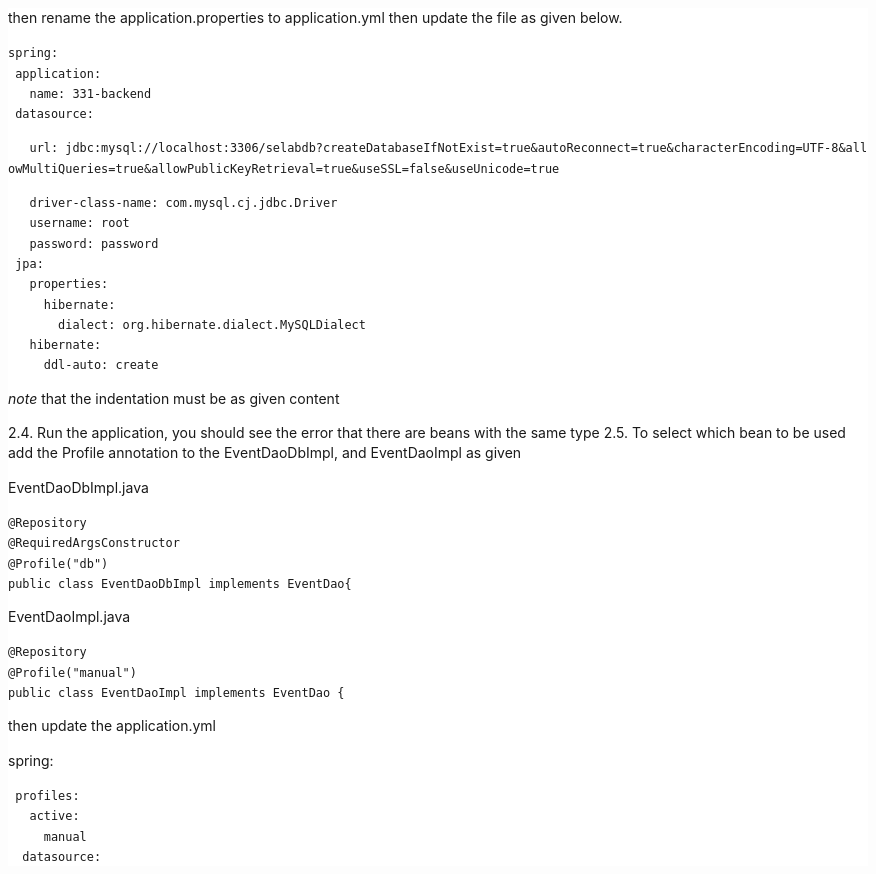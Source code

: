 then rename the application.properties to application.yml then update the file as given below.

```
spring:
 application:
   name: 331-backend
 datasource:
```

```
   url: jdbc:mysql://localhost:3306/selabdb?createDatabaseIfNotExist=true&autoReconnect=true&characterEncoding=UTF-8&allowMultiQueries=true&allowPublicKeyRetrieval=true&useSSL=false&useUnicode=true
```

```
   driver-class-name: com.mysql.cj.jdbc.Driver
   username: root
   password: password
 jpa:
   properties:
     hibernate:
       dialect: org.hibernate.dialect.MySQLDialect
   hibernate:
     ddl-auto: create
```

_note_ that the indentation must be as given content

2.4. Run the application, you should see the error that there are beans with the same type
2.5. To select which bean to be used add the Profile annotation to the EventDaoDbImpl, and EventDaoImpl as given

EventDaoDbImpl.java

```
@Repository
@RequiredArgsConstructor
@Profile("db")
public class EventDaoDbImpl implements EventDao{
```

EventDaoImpl.java

```
@Repository
@Profile("manual")
public class EventDaoImpl implements EventDao {
```

then update the application.yml

spring:

```
 profiles:
   active:
     manual
  datasource:
```
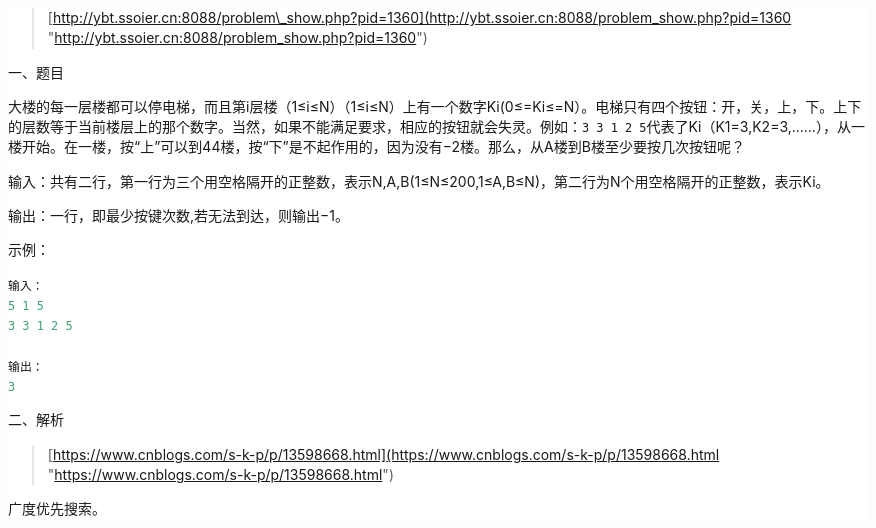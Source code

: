 > [http://ybt.ssoier.cn:8088/problem\_show.php?pid=1360](http://ybt.ssoier.cn:8088/problem_show.php?pid=1360 "http://ybt.ssoier.cn:8088/problem_show.php?pid=1360")

一、题目

大楼的每一层楼都可以停电梯，而且第i层楼（1≤i≤N）（1≤i≤N）上有一个数字Ki(0≤=Ki≤=N）。电梯只有四个按钮：开，关，上，下。上下的层数等于当前楼层上的那个数字。当然，如果不能满足要求，相应的按钮就会失灵。例如：`3 3 1 2 5`代表了Ki（K1=3,K2=3,……），从一楼开始。在一楼，按“上”可以到44楼，按“下”是不起作用的，因为没有−2楼。那么，从A楼到B楼至少要按几次按钮呢？

输入：共有二行，第一行为三个用空格隔开的正整数，表示N,A,B(1≤N≤200,1≤A,B≤N)，第二行为N个用空格隔开的正整数，表示Ki。

输出：一行，即最少按键次数,若无法到达，则输出−1。

示例：

```go
输入：
5 1 5
3 3 1 2 5

输出：
3

```

二、解析

> [https://www.cnblogs.com/s-k-p/p/13598668.html](https://www.cnblogs.com/s-k-p/p/13598668.html "https://www.cnblogs.com/s-k-p/p/13598668.html")

广度优先搜索。
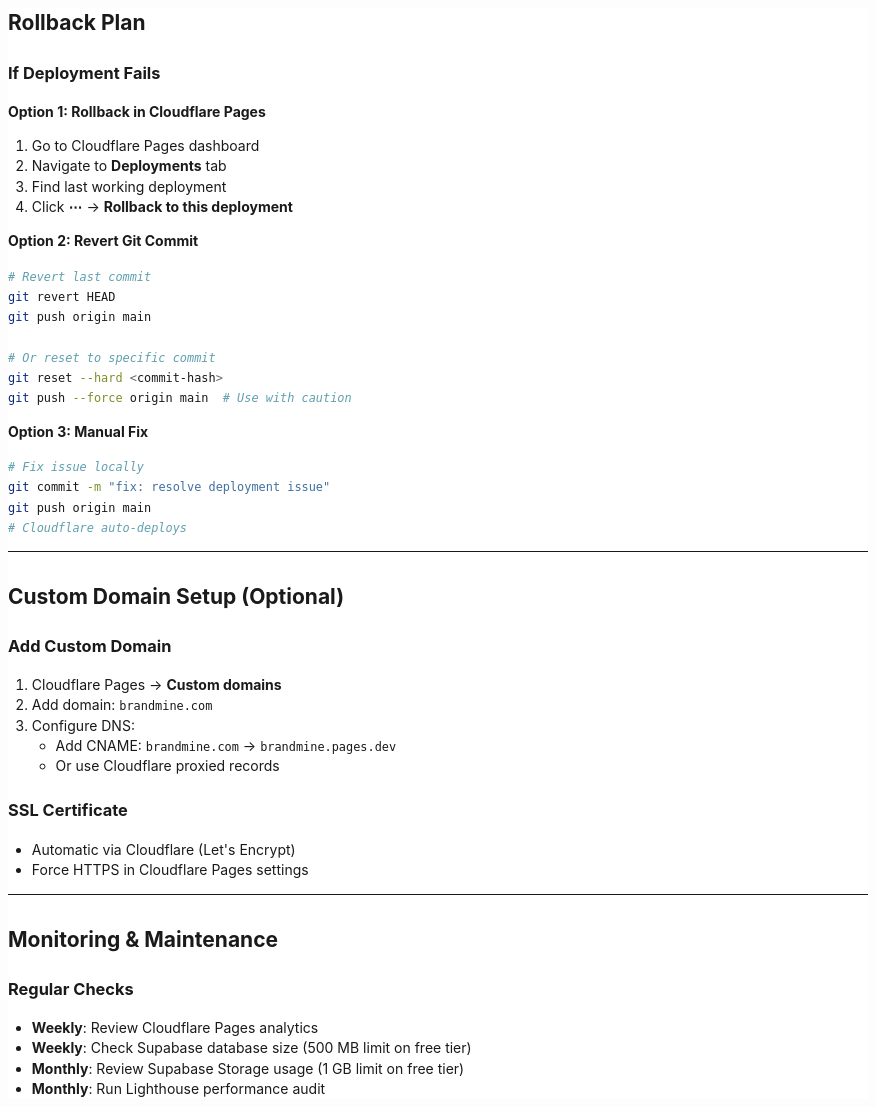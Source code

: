 
## Rollback Plan

### If Deployment Fails

**Option 1: Rollback in Cloudflare Pages**
1. Go to Cloudflare Pages dashboard
2. Navigate to **Deployments** tab
3. Find last working deployment
4. Click **⋯** → **Rollback to this deployment**

**Option 2: Revert Git Commit**
```bash
# Revert last commit
git revert HEAD
git push origin main

# Or reset to specific commit
git reset --hard <commit-hash>
git push --force origin main  # Use with caution
```

**Option 3: Manual Fix**
```bash
# Fix issue locally
git commit -m "fix: resolve deployment issue"
git push origin main
# Cloudflare auto-deploys
```

---

## Custom Domain Setup (Optional)

### Add Custom Domain
1. Cloudflare Pages → **Custom domains**
2. Add domain: `brandmine.com`
3. Configure DNS:
   - Add CNAME: `brandmine.com` → `brandmine.pages.dev`
   - Or use Cloudflare proxied records

### SSL Certificate
- Automatic via Cloudflare (Let's Encrypt)
- Force HTTPS in Cloudflare Pages settings

---

## Monitoring & Maintenance

### Regular Checks
- **Weekly**: Review Cloudflare Pages analytics
- **Weekly**: Check Supabase database size (500 MB limit on free tier)
- **Monthly**: Review Supabase Storage usage (1 GB limit on free tier)
- **Monthly**: Run Lighthouse performance audit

========================================

== REQUIRED WORK ==
From the first line to the last, output the data exactly; skip any pictures.

== RESPONSE TO THIS EXERCISE ==
Source code

: then rename the application.properties to application.yml then update the file as given below.

```
spring:
 application:
   name: 331-backend
 datasource:
```

```
   url: jdbc:mysql://localhost:3306/selabdb?createDatabaseIfNotExist=true&autoReconnect=true&characterEncoding=UTF-8&allowMultiQueries=true&allowPublicKeyRetrieval=true&useSSL=false&useUnicode=true
```

```
   driver-class-name: com.mysql.cj.jdbc.Driver
   username: root
   password: password
 jpa:
   properties:
     hibernate:
       dialect: org.hibernate.dialect.MySQLDialect
   hibernate:
     ddl-auto: create
```

_note_ that the indentation must be as given content

2.4. Run the application, you should see the error that there are beans with the same type
2.5. To select which bean to be used add the Profile annotation to the EventDaoDbImpl, and EventDaoImpl as given

EventDaoDbImpl.java

```
@Repository
@RequiredArgsConstructor
@Profile("db")
public class EventDaoDbImpl implements EventDao{
```

EventDaoImpl.java

```
@Repository
@Profile("manual")
public class EventDaoImpl implements EventDao {
```

then update the application.yml

spring:

```
 profiles:
   active:
     manual
  datasource:
```
Source code

: > [http://ybt.ssoier.cn:8088/problem\_show.php?pid=1360](http://ybt.ssoier.cn:8088/problem_show.php?pid=1360 "http://ybt.ssoier.cn:8088/problem_show.php?pid=1360")

一、题目

大楼的每一层楼都可以停电梯，而且第i层楼（1≤i≤N）（1≤i≤N）上有一个数字Ki(0≤=Ki≤=N）。电梯只有四个按钮：开，关，上，下。上下的层数等于当前楼层上的那个数字。当然，如果不能满足要求，相应的按钮就会失灵。例如：`3 3 1 2 5`代表了Ki（K1=3,K2=3,……），从一楼开始。在一楼，按“上”可以到44楼，按“下”是不起作用的，因为没有−2楼。那么，从A楼到B楼至少要按几次按钮呢？

输入：共有二行，第一行为三个用空格隔开的正整数，表示N,A,B(1≤N≤200,1≤A,B≤N)，第二行为N个用空格隔开的正整数，表示Ki。

输出：一行，即最少按键次数,若无法到达，则输出−1。

示例：

```go
输入：
5 1 5
3 3 1 2 5

输出：
3

```

二、解析

> [https://www.cnblogs.com/s-k-p/p/13598668.html](https://www.cnblogs.com/s-k-p/p/13598668.html "https://www.cnblogs.com/s-k-p/p/13598668.html")

广度优先搜索。
Source code

: 
## Rollback Plan

### If Deployment Fails

**Option 1: Rollback in Cloudflare Pages**
1. Go to Cloudflare Pages dashboard
2. Navigate to **Deployments** tab
3. Find last working deployment
4. Click **⋯** → **Rollback to this deployment**

**Option 2: Revert Git Commit**
```bash
# Revert last commit
git revert HEAD
git push origin main

# Or reset to specific commit
git reset --hard <commit-hash>
git push --force origin main  # Use with caution
```

**Option 3: Manual Fix**
```bash
# Fix issue locally
git commit -m "fix: resolve deployment issue"
git push origin main
# Cloudflare auto-deploys
```

---

## Custom Domain Setup (Optional)

### Add Custom Domain
1. Cloudflare Pages → **Custom domains**
2. Add domain: `brandmine.com`
3. Configure DNS:
   - Add CNAME: `brandmine.com` → `brandmine.pages.dev`
   - Or use Cloudflare proxied records

### SSL Certificate
- Automatic via Cloudflare (Let's Encrypt)
- Force HTTPS in Cloudflare Pages settings

---

## Monitoring & Maintenance

### Regular Checks
- **Weekly**: Review Cloudflare Pages analytics
- **Weekly**: Check Supabase database size (500 MB limit on free tier)
- **Monthly**: Review Supabase Storage usage (1 GB limit on free tier)
- **Monthly**: Run Lighthouse performance audit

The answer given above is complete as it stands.